- _Exercise details_
From the entries below, output the line with "Parameter names are" and each following line up to and including the line with "## Benefits of deprecation", exactly as written.

- _Record extracts_
--------------------

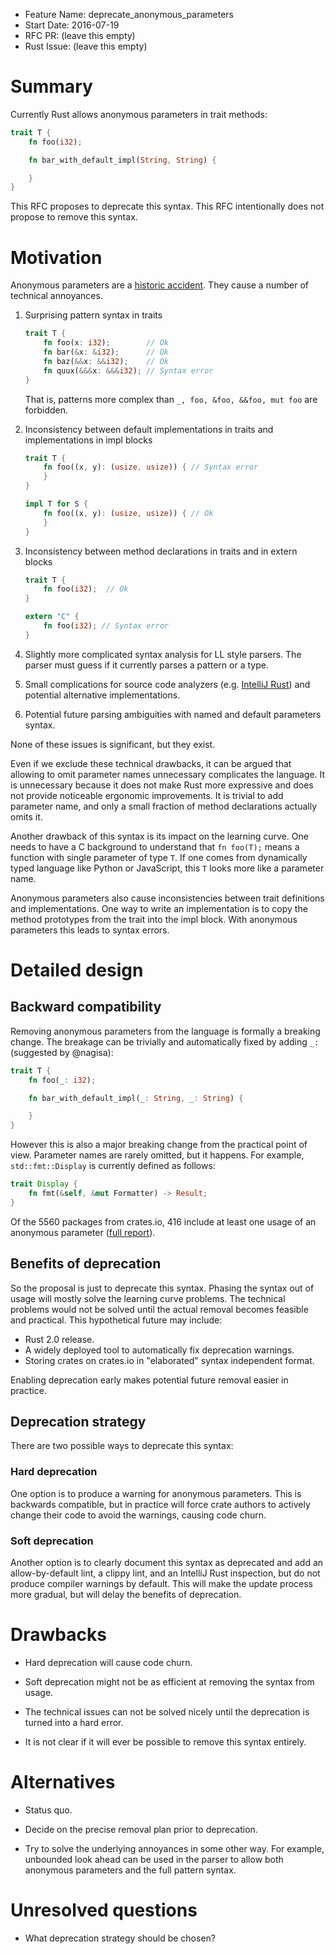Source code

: - Feature Name: deprecate_anonymous_parameters
- Start Date: 2016-07-19
- RFC PR: (leave this empty)
- Rust Issue: (leave this empty)

# Summary
[summary]: #summary

Currently Rust allows anonymous parameters in trait methods:

```Rust
trait T {
    fn foo(i32);

    fn bar_with_default_impl(String, String) {

    }
}
```

This RFC proposes to deprecate this syntax. This RFC intentionally does not
propose to remove this syntax.

# Motivation
[motivation]: #motivation

Anonymous parameters are a [historic accident]. They cause a number of technical
annoyances.

1. Surprising pattern syntax in traits

    ```Rust
    trait T {
        fn foo(x: i32);        // Ok
        fn bar(&x: &i32);      // Ok
        fn baz(&&x: &&i32);    // Ok
        fn quux(&&&x: &&&i32); // Syntax error
    }
    ```

    That is, patterns more complex than `_, foo, &foo, &&foo, mut foo` are
    forbidden.

2. Inconsistency between default implementations in traits and implementations
   in impl blocks

    ```Rust
    trait T {
        fn foo((x, y): (usize, usize)) { // Syntax error
        }
    }

    impl T for S {
        fn foo((x, y): (usize, usize)) { // Ok
        }
    }
    ```

3. Inconsistency between method declarations in traits and in extern blocks

    ```Rust
    trait T {
        fn foo(i32);  // Ok
    }

    extern "C" {
        fn foo(i32); // Syntax error
    }
    ```

4. Slightly more complicated syntax analysis for LL style parsers. The parser
   must guess if it currently parses a pattern or a type.

5. Small complications for source code analyzers (e.g. [IntelliJ Rust]) and
   potential alternative implementations.

6. Potential future parsing ambiguities with named and default parameters
   syntax.


None of these issues is significant, but they exist.


Even if we exclude these technical drawbacks, it can be argued that allowing to
omit parameter names unnecessary complicates the language. It is unnecessary
because it does not make Rust more expressive and does not provide noticeable
ergonomic improvements. It is trivial to add parameter name, and only a small
fraction of method declarations actually omits it.

Another drawback of this syntax is its impact on the learning curve. One needs
to have a C background to understand that `fn foo(T);` means a function with
single parameter of type `T`. If one comes from dynamically typed language like
Python or JavaScript, this `T` looks more like a parameter name.

Anonymous parameters also cause inconsistencies between trait definitions and
implementations. One way to write an implementation is to copy the method
prototypes from the trait into the impl block. With anonymous parameters this
leads to syntax errors.


[historic accident]: https://github.com/rust-lang/rust/pull/29406#issuecomment-151859611
[IntelliJ Rust]: https://github.com/intellij-rust/intellij-rust/commit/1bb65c47341a04aecef5fa6817e8b2b56bfc9abb#diff-66f3ba596f0ecf74a2942b3223789ab5R41


# Detailed design
[design]: #detailed-design


## Backward compatibility

Removing anonymous parameters from the language is formally a breaking change.
The breakage can be trivially and automatically fixed by adding `_:` (suggested by @nagisa):

```Rust
trait T {
    fn foo(_: i32);

    fn bar_with_default_impl(_: String, _: String) {

    }
}
```

However this is also a major breaking change from the practical point of view.
Parameter names are rarely omitted, but it happens. For example,
`std::fmt::Display` is currently defined as follows:

```Rust
trait Display {
    fn fmt(&self, &mut Formatter) -> Result;
}
```

Of the 5560 packages from crates.io, 416 include at least one usage of
an anonymous parameter ([full report]).

[full report]: https://github.com/rust-lang/rfcs/pull/1685#issuecomment-238954434


## Benefits of deprecation

So the proposal is just to deprecate this syntax. Phasing the syntax out of
usage will mostly solve the learning curve problems. The technical problems
would not be solved until the actual removal becomes feasible and
practical. This hypothetical future may include:

* Rust 2.0 release.
* A widely deployed tool to automatically fix deprecation warnings.
* Storing crates on crates.io in "elaborated" syntax independent format.

Enabling deprecation early makes potential future removal easier in practice.


## Deprecation strategy

There are two possible ways to deprecate this syntax:

### Hard deprecation

One option is to produce a warning for anonymous parameters. This is backwards
compatible, but in practice will force crate authors to actively change their
code to avoid the warnings, causing code churn.

### Soft deprecation

Another option is to clearly document this syntax as deprecated and add an
allow-by-default lint, a clippy lint, and an IntelliJ Rust inspection, but do
not produce compiler warnings by default. This will make the update process more
gradual, but will delay the benefits of deprecation.


# Drawbacks
[drawbacks]: #drawbacks

* Hard deprecation will cause code churn.

* Soft deprecation might not be as efficient at removing the syntax from usage.

* The technical issues can not be solved nicely until the deprecation is turned
  into a hard error.

* It is not clear if it will ever be possible to remove this syntax entirely.


# Alternatives
[alternatives]: #alternatives

* Status quo.

* Decide on the precise removal plan prior to deprecation.

* Try to solve the underlying annoyances in some other way. For example,
  unbounded look ahead can be used in the parser to allow both anonymous
  parameters and the full pattern syntax.


# Unresolved questions
[unresolved]: #unresolved-questions

* What deprecation strategy should be chosen?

--------------------

- _Result of the task_
Parameter names are rarely omitted, but it happens. For example,
`std::fmt::Display` is currently defined as follows:

```Rust
trait Display {
    fn fmt(&self, &mut Formatter) -> Result;
}
```

Of the 5560 packages from crates.io, 416 include at least one usage of
an anonymous parameter ([full report]).

[full report]: https://github.com/rust-lang/rfcs/pull/1685#issuecomment-238954434


## Benefits of deprecation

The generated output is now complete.